* _ABOUT THIS EXERCISE_:
Please repeat the lines below, exactly and only, from the one that holds "- Example app with file picker integration" through the one that holds "- No FFmpeg".

* _Stored items from a collection_:
———

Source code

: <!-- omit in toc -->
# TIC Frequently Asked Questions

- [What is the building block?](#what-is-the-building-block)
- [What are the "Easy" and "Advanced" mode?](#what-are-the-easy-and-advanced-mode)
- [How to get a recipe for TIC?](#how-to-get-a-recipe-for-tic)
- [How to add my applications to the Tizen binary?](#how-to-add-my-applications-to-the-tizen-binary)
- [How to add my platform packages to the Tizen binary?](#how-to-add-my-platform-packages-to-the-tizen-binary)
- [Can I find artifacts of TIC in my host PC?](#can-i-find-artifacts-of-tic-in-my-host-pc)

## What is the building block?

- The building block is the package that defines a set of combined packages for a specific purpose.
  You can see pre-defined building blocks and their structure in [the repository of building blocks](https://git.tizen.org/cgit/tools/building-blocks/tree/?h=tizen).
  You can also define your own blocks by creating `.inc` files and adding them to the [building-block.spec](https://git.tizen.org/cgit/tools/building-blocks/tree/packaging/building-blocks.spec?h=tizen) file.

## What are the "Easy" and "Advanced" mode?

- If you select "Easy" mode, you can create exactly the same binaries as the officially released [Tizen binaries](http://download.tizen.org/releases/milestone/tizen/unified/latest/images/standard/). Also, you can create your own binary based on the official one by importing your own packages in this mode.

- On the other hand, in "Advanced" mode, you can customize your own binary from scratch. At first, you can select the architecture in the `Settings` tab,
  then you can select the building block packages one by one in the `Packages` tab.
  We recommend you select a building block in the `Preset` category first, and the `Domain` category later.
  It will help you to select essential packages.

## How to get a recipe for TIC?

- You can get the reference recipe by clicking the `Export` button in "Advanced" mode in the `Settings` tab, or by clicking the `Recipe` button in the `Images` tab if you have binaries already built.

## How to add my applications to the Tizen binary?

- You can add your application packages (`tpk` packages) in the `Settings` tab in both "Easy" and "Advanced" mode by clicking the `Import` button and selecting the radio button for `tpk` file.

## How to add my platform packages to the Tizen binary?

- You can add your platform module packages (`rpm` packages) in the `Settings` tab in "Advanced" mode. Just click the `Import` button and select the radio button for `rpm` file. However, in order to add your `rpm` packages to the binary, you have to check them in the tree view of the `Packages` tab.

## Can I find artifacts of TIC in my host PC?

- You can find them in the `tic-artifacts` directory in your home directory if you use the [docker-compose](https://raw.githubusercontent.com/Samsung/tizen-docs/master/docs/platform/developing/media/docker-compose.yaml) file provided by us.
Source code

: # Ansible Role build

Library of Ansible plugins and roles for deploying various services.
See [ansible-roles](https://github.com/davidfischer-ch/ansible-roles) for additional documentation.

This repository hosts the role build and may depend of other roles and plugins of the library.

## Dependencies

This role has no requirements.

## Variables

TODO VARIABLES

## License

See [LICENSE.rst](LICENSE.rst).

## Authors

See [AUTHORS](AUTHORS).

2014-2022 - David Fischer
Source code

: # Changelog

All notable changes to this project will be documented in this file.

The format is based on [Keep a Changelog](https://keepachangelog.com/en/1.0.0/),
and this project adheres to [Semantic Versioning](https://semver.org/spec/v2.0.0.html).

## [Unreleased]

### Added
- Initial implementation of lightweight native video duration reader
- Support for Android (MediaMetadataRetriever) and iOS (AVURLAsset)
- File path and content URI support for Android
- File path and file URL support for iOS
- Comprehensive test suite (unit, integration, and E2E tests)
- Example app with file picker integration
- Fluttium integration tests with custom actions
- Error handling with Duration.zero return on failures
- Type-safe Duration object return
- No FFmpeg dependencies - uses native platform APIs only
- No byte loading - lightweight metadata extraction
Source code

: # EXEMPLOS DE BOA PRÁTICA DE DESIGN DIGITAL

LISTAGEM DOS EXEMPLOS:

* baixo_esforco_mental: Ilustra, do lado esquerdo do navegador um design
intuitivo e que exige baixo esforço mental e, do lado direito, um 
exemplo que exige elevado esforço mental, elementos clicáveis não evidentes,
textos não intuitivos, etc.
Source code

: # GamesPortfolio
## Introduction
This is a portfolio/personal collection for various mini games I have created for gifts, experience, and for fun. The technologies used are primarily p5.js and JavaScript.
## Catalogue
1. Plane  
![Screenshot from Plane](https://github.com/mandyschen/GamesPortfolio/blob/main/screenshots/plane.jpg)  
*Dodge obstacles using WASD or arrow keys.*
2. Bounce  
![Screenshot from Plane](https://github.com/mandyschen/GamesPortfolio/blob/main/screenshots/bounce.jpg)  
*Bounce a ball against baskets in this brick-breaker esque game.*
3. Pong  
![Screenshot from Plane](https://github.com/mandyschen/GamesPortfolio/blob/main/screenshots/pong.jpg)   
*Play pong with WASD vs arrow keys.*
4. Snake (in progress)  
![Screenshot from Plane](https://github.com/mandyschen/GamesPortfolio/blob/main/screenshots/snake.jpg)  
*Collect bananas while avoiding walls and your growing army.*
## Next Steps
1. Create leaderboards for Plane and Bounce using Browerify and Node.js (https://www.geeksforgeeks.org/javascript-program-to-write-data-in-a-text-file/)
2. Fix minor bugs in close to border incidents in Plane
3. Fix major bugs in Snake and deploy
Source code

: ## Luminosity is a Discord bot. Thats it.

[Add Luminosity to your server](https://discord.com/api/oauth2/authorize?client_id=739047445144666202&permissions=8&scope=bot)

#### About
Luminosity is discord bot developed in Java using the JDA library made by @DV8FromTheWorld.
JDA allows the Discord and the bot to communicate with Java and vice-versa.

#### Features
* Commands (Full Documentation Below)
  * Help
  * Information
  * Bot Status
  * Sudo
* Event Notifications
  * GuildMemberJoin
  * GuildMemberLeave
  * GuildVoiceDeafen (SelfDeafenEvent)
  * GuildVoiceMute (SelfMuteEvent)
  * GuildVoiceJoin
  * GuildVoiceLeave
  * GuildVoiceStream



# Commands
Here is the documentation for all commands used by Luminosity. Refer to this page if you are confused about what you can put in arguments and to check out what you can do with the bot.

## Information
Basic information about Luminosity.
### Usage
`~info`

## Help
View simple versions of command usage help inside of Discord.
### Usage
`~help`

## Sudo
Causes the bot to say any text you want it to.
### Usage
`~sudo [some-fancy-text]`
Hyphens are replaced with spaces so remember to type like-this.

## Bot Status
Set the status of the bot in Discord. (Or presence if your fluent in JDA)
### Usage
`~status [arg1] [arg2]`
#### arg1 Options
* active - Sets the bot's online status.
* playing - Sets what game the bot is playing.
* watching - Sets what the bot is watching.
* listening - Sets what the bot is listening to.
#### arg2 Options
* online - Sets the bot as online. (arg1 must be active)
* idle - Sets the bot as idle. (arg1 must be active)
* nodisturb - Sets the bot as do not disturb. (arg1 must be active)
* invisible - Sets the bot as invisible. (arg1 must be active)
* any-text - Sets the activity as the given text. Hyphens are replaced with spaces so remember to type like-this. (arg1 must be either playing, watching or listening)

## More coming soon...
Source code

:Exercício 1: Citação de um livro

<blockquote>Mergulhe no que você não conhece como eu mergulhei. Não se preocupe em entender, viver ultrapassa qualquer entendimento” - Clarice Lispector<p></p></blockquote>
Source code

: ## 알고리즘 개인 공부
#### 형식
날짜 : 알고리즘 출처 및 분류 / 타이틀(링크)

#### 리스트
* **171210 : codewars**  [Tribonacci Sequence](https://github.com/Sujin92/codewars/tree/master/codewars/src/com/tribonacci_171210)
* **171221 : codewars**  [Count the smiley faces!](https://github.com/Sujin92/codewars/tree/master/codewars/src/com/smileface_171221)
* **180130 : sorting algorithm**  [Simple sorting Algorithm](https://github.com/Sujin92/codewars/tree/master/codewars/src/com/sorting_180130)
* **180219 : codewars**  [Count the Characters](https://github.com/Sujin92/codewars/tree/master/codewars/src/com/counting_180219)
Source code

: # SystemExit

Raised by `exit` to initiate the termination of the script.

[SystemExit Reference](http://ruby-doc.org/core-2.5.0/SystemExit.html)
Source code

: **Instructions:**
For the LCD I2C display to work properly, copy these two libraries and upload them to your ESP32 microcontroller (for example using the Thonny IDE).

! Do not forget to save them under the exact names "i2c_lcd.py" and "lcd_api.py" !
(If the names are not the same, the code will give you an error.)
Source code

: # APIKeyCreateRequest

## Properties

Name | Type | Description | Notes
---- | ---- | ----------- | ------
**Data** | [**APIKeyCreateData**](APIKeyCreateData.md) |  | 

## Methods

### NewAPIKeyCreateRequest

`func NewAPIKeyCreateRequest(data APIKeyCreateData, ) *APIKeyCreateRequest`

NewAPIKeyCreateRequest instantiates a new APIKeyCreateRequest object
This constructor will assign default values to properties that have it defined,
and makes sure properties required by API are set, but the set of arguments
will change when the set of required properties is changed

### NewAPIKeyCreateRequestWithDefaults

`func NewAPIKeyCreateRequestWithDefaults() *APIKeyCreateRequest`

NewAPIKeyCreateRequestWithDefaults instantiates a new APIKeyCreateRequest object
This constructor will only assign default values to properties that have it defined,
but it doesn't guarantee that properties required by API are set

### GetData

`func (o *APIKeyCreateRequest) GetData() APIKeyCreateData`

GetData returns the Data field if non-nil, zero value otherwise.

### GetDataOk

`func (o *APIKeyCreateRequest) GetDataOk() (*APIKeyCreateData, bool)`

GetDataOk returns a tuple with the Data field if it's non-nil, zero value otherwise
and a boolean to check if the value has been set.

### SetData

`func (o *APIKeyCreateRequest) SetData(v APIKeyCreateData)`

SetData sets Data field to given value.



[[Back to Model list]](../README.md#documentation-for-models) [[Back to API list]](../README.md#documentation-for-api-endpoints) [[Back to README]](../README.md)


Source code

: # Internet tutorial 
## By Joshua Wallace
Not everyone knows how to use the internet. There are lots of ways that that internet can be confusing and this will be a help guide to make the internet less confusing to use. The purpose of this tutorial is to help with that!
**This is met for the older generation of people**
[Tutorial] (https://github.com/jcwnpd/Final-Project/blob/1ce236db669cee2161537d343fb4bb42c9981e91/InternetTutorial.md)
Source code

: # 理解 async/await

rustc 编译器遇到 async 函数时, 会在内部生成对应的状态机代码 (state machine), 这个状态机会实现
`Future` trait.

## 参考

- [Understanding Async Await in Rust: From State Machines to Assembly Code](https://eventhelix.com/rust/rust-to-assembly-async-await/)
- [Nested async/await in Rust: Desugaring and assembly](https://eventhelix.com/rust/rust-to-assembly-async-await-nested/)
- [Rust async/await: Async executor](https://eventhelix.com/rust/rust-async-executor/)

———

* _COMPLETED EXERCISE_:
- Example app with file picker integration
- Fluttium integration tests with custom actions
- Error handling with Duration.zero return on failures
- Type-safe Duration object return
- No FFmpeg dependencies - uses native platform APIs only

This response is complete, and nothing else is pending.